52 Ancestors – Otis Elmore Lankford – (week 43 – 2015)

Otis Elmore Lankford, son of William Mell Lankford and Nancy Ella Young, was born on April 28, 1902 in Greene County, Georgia. He was the youngest child of nine—Grover Bennett Lankford, Howard Young Lankford, Annie Lou Lankford, Vesta Bell Lankford, Robert Chester Lankford, Masina Elizabeth Lankford, Pauline Lankford, William Reese Lankford, and Otis Elmore Lankford. His oldest brother Grover, born on October 8, 1884, died on July 12, 1885 in Bairdstown, Oglethorpe County, Georgia before his first birthday. Grover was buried at Bairdstown Cemetery.

On April 20, 1910, Otis and his family lived in Bairdstown. His father was a farmer on a general farm. Tragedy stuck the Lankford family in 1914 when Otis died suddenly on December 29 in Bairdstown. The news articles below provide an accounting of his sudden death.

The Atlanta Constitution, December 31, 1914: Practical Joke That Caused Death to Boy, Athens, Ga., December 30.—(Special.) Thirteen-year-old Robert [sic] Langford, near Bairdstown, was shot and instantly killed by Hugh Arnold, a young man just grown, member of a prominent Oglethorpe county family. The boys are alleged to have been tricking young Arnold, who was returning from a call on a young lady, and he opened fire with an automatic pistol, with the above result.

Oglethorpe Echo, Friday, January 8, 1915: A MOST LAMENTABLE KILLING LAST WEEK AT BAIRDSTOWN—Young Man Fires Pistol Aimlessly and Kills a Boy Some Distance Away: One of the most lamentable affairs we have ever had to record occurred at Bairdstown on the night of December 28. A party of boys were out engaged in a common kind of mischief of rocking other boys that were calling upon some young ladies. Hugh Arnold, a son of Mr. Berrien B. Arnold, a young man about grown, knew of this mischief and hearing them at the mischief some distance away decided to “turn the joke” by firing off his pistol to frighten them. When he had shot twice one of the boys in the rocking party called to not to shoot any more as he had hit one of the party. The boy that was hit was Otis Lankford, a fourteen-year-old son of Mr. Will Lankford. The ball struck him in the head and he survived for only a few hours. Young Arnold was dumfounded that the shot from his pistol had found a mark among the party of boys. He says he had no idea that he was shooting even in their direction and shot merely to frighten them. The boys were not rocking him and he had no reason to shoot any of them. The shooting occurred just across the line in Greene county.

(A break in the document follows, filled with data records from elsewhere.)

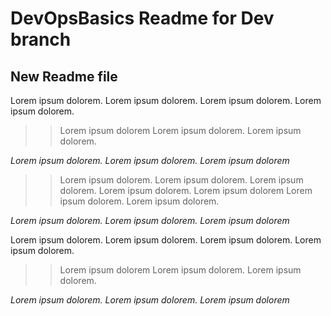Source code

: # DevOpsBasics Readme for Dev branch

## New Readme file

Lorem ipsum dolorem. Lorem ipsum dolorem. 
Lorem ipsum dolorem. Lorem ipsum dolorem. 
>> Lorem ipsum dolorem
Lorem ipsum dolorem. Lorem ipsum dolorem. 

*Lorem ipsum dolorem. Lorem ipsum dolorem. Lorem ipsum dolorem*

>> Lorem ipsum dolorem. Lorem ipsum dolorem. 
Lorem ipsum dolorem. Lorem ipsum dolorem. 
Lorem ipsum dolorem
Lorem ipsum dolorem. Lorem ipsum dolorem. 

*Lorem ipsum dolorem. Lorem ipsum dolorem. Lorem ipsum dolorem*

Lorem ipsum dolorem. Lorem ipsum dolorem. 
Lorem ipsum dolorem. Lorem ipsum dolorem. 
>> Lorem ipsum dolorem
Lorem ipsum dolorem. Lorem ipsum dolorem. 

*Lorem ipsum dolorem. Lorem ipsum dolorem. Lorem ipsum dolorem*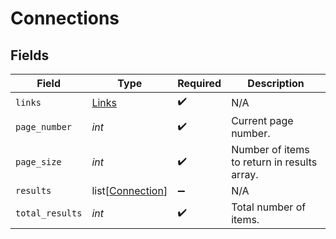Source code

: # Connections


## Fields

| Field                                                 | Type                                                  | Required                                              | Description                                           |
| ----------------------------------------------------- | ----------------------------------------------------- | ----------------------------------------------------- | ----------------------------------------------------- |
| `links`                                               | [Links](../../models/shared/links.md)                 | :heavy_check_mark:                                    | N/A                                                   |
| `page_number`                                         | *int*                                                 | :heavy_check_mark:                                    | Current page number.                                  |
| `page_size`                                           | *int*                                                 | :heavy_check_mark:                                    | Number of items to return in results array.           |
| `results`                                             | list[[Connection](../../models/shared/connection.md)] | :heavy_minus_sign:                                    | N/A                                                   |
| `total_results`                                       | *int*                                                 | :heavy_check_mark:                                    | Total number of items.                                |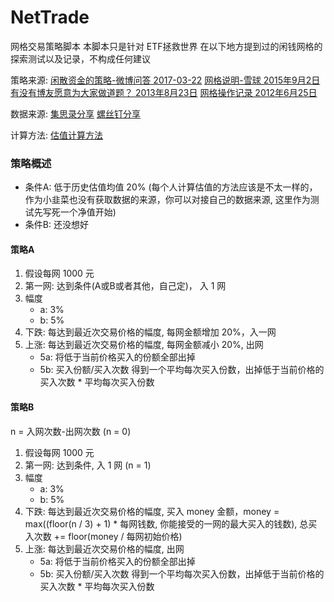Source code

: # NetTrade
网格交易策略脚本
本脚本只是针对 ETF拯救世界 在以下地方提到过的闲钱网格的探索测试以及记录，不构成任何建议

策略来源:
[闲散资金的策略-微博问答 2017-03-22](https://weibo.com/ttwenda/p/show?id=2310684088171439759396)
[网格说明-雪球 2015年9月2日](https://xueqiu.com/4776750571/55799950)
[有没有博友愿意为大家做道题？ 2013年8月23日](https://www.chinaetfs.net/?p=895)
[网格操作记录 2012年6月25日](https://www.chinaetfs.net/?p=757)

数据来源:
[集思录分享](https://www.jisilu.cn/question/55996)
[螺丝钉分享](https://xueqiu.com/1997857856/62838103)

计算方法:
[估值计算方法](http://fund.eastmoney.com/news/1594,20170322722385868.html)

### 策略概述

* 条件A: 低于历史估值均值 20% (每个人计算估值的方法应该是不太一样的，作为小韭菜也没有获取数据的来源，你可以对接自己的数据来源, 这里作为测试先写死一个净值开始)
* 条件B: 还没想好

#### 策略A
1. 假设每网 1000 元
2. 第一网: 达到条件(A或B或者其他，自己定)， 入 1 网
3. 幅度
   * a: 3%
   * b: 5%
4. 下跌: 每达到最近次交易价格的幅度, 每网金额增加 20%，入一网
5. 上涨: 每达到最近次交易价格的幅度, 每网金额减小 20%,  出网
   * 5a: 将低于当前价格买入的份额全部出掉
   * 5b: 买入份额/买入次数 得到一个平均每次买入份数，出掉低于当前价格的买入次数 * 平均每次买入份数

#### 策略B
n = 入网次数-出网次数 (n = 0)
1. 假设每网 1000 元
2. 第一网:  达到条件, 入 1 网 (n = 1)
3. 幅度
   * a: 3%
   * b: 5%
4. 下跌: 每达到最近次交易价格的幅度, 买入 money 金额，money = max((floor(n / 3) + 1) * 每网钱数, 你能接受的一网的最大买入的钱数), 总买入次数 += floor(money / 每网初始价格)
5. 上涨: 每达到最近次交易价格的幅度, 出网
   * 5a: 将低于当前价格买入的份额全部出掉
   * 5b: 买入份额/买入次数 得到一个平均每次买入份数，出掉低于当前价格的买入次数 * 平均每次买入份数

Young Arnold has been arranged upon preliminary trial and bound over to the Superior court under a bond of four hundred dollars. The affair is one that is deeply lamented by the families of both the boys and their friends. From the best information we can get it is but an affair of thoughtlessness upon the part of the boys.

Eatonton Messenger, Eatonton, Georgia, January 8, 1915: Greene County: News reached Greensboro from Bairdstown that Otis Lankford, the young son of Mr. and Mrs. Will Lankford, died Tuesday from the effects of a pistol shot fired Monday night by Hugh Arnold, son of Mr. and Mrs. B. H. Arnold, prominent citizens of that section. From all accounts of the shooting, it appears that young Arnold was returning home in a buggy after calling on a young lady when several young boys began to rock him rather vigorously. Arnold drew an automatic pistol and fired into the crowd, young Lankford being shot through the head and dying in a few hours. The funeral and interment of young Arnold took place Wednesday afternoon at Bairdstown. An investigation was held and young Arnold placed under a $400.00 bond.

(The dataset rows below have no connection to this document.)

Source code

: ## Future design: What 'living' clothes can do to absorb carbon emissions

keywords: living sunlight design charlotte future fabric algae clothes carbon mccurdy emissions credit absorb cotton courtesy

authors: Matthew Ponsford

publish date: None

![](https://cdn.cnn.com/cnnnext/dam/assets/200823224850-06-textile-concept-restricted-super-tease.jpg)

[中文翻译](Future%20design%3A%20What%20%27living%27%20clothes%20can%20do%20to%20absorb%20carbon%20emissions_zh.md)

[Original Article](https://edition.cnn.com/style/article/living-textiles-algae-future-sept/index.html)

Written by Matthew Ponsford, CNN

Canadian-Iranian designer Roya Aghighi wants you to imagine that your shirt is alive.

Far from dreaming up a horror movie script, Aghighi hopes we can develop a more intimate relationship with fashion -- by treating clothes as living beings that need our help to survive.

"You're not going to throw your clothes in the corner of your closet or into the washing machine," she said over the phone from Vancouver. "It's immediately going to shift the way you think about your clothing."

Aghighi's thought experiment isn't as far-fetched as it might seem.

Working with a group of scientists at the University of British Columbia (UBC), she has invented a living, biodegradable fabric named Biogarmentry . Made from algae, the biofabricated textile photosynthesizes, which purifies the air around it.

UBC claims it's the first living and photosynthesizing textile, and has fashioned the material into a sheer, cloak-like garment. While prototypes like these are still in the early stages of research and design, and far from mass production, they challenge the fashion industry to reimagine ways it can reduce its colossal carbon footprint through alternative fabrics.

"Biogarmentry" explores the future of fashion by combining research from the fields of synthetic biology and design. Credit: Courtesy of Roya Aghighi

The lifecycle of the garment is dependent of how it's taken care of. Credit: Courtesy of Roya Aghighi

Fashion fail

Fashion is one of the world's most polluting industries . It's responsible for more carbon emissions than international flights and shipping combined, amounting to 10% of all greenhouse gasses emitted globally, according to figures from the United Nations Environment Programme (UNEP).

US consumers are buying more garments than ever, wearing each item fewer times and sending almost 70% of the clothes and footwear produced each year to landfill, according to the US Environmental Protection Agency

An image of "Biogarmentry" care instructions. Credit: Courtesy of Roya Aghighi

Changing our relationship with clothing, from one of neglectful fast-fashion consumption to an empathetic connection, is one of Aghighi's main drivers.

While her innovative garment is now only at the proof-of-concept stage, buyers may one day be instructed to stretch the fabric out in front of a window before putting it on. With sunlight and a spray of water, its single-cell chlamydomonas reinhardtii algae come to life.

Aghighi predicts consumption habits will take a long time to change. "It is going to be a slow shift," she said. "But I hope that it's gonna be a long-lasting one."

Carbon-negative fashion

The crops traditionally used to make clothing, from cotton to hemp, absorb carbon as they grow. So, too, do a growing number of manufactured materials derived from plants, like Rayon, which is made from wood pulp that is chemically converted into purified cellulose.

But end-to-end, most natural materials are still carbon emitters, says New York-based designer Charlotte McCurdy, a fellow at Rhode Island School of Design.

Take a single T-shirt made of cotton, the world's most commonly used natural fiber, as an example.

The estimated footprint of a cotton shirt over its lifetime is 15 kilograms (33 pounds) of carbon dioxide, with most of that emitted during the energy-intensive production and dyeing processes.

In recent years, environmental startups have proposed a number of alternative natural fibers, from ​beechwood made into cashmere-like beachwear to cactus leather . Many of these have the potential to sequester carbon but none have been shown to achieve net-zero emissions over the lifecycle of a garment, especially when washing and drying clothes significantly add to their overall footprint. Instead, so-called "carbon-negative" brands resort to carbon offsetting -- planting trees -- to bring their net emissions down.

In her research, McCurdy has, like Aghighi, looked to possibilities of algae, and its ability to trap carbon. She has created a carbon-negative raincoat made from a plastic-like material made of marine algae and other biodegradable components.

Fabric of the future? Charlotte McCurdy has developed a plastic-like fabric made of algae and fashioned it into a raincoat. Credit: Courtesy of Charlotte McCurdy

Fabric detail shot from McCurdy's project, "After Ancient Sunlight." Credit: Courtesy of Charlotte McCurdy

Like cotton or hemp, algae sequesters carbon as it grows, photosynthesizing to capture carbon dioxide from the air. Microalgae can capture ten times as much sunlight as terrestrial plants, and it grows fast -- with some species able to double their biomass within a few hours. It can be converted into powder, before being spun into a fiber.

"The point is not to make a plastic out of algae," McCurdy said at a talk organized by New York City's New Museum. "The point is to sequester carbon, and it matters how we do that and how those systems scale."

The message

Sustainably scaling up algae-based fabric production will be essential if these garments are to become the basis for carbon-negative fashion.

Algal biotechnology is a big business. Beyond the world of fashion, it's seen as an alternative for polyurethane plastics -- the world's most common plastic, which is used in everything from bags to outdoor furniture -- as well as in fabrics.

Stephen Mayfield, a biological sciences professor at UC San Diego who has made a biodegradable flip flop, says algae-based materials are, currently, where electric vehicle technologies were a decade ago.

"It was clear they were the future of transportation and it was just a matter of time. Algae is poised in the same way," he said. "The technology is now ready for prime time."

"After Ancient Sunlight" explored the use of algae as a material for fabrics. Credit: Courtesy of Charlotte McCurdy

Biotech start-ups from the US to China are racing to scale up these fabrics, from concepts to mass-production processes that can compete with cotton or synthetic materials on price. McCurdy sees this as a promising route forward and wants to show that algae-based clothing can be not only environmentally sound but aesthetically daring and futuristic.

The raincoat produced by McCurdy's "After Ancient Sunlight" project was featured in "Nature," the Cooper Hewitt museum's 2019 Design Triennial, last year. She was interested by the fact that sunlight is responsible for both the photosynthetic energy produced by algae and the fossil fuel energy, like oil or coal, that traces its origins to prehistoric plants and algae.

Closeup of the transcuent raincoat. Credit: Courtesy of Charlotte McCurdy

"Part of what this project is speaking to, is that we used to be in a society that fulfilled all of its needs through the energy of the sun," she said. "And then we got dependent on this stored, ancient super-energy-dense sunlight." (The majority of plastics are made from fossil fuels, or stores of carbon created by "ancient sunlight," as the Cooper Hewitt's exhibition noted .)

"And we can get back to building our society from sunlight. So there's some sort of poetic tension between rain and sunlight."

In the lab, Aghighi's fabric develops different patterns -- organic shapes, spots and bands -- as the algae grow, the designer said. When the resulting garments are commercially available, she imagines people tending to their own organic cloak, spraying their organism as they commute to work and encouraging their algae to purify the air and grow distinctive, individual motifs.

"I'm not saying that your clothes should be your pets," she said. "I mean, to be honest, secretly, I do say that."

Otis was buried at Bairdstown Cemetery with his brother Grover. Otis’ grandfather, Robert Chester Lankford and many other Lankford family members are buried at Bairdstown Cemetery as well.

The theme for week 43 of the 52 Ancestors in 52 Weeks challenge is “Oops. An ancestor who made an “oops,” or one that you made while researching one of them. (We’ve all done it, believe me!).” This “Oops” happens to be a sad, tragic one.


  1. This is very sad. A tragedy that would affect the lives and families of all of the boys involved, I'm sure.

    1. I agree. It almost sounds like something you'd hear on the news today.